THE PROBLEM. Your answer must consist of exactly the lines below, starting with the line with "<h1 style=colo" and going on through the line with "Веб-приложение имитирует работу", and nothing else.

RECORDS FOR PROCESSING.
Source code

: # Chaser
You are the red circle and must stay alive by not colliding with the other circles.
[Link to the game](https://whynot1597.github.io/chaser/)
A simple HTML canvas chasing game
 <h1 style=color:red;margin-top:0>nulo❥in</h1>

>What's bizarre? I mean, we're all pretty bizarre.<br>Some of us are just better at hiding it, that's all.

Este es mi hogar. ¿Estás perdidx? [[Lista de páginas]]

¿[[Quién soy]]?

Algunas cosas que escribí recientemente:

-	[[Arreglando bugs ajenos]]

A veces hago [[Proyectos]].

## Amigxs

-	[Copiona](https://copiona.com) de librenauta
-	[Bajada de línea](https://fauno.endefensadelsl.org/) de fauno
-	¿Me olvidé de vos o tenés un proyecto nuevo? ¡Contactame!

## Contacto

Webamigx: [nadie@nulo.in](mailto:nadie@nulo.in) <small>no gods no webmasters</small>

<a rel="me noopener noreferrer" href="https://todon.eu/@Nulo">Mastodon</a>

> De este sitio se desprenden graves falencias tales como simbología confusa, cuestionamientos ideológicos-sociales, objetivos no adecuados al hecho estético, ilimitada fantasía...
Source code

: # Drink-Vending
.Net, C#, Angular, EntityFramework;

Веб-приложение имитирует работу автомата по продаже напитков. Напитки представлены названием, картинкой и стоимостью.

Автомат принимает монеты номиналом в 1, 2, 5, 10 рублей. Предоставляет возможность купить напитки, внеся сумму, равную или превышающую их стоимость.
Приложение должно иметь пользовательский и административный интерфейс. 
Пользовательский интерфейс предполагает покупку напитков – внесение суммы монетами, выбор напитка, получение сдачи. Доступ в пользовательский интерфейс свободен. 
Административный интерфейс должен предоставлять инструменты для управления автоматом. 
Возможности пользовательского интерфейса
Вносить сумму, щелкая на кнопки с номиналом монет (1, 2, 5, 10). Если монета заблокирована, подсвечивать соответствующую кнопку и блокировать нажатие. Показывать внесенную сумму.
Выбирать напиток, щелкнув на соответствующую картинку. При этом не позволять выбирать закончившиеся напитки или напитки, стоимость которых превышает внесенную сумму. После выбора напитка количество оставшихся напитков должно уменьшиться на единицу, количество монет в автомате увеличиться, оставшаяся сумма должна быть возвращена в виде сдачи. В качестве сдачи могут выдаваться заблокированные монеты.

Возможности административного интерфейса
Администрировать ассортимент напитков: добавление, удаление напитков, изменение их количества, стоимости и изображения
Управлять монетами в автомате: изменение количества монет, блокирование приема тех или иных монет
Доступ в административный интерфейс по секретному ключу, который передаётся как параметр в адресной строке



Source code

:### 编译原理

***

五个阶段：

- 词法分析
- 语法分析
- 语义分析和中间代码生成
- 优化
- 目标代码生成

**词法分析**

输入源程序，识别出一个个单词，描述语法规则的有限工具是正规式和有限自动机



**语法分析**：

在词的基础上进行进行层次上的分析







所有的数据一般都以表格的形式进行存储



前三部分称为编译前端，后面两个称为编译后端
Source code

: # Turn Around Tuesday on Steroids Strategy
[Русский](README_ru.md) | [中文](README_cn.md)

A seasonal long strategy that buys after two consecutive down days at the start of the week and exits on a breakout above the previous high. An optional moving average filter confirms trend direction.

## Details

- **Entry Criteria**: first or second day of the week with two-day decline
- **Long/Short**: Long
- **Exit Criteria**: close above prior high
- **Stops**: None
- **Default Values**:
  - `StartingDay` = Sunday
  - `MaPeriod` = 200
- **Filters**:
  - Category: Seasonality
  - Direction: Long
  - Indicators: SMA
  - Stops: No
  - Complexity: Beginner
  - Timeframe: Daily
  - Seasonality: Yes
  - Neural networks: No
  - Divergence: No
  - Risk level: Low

TASK RESULT.
 <h1 style=color:red;margin-top:0>nulo❥in</h1>

>What's bizarre? I mean, we're all pretty bizarre.<br>Some of us are just better at hiding it, that's all.

Este es mi hogar. ¿Estás perdidx? [[Lista de páginas]]

¿[[Quién soy]]?

Algunas cosas que escribí recientemente:

-	[[Arreglando bugs ajenos]]

A veces hago [[Proyectos]].

## Amigxs

-	[Copiona](https://copiona.com) de librenauta
-	[Bajada de línea](https://fauno.endefensadelsl.org/) de fauno
-	¿Me olvidé de vos o tenés un proyecto nuevo? ¡Contactame!

## Contacto

Webamigx: [nadie@nulo.in](mailto:nadie@nulo.in) <small>no gods no webmasters</small>

<a rel="me noopener noreferrer" href="https://todon.eu/@Nulo">Mastodon</a>

> De este sitio se desprenden graves falencias tales como simbología confusa, cuestionamientos ideológicos-sociales, objetivos no adecuados al hecho estético, ilimitada fantasía...
Source code

: # Drink-Vending
.Net, C#, Angular, EntityFramework;

Веб-приложение имитирует работу автомата по продаже напитков. Напитки представлены названием, картинкой и стоимостью.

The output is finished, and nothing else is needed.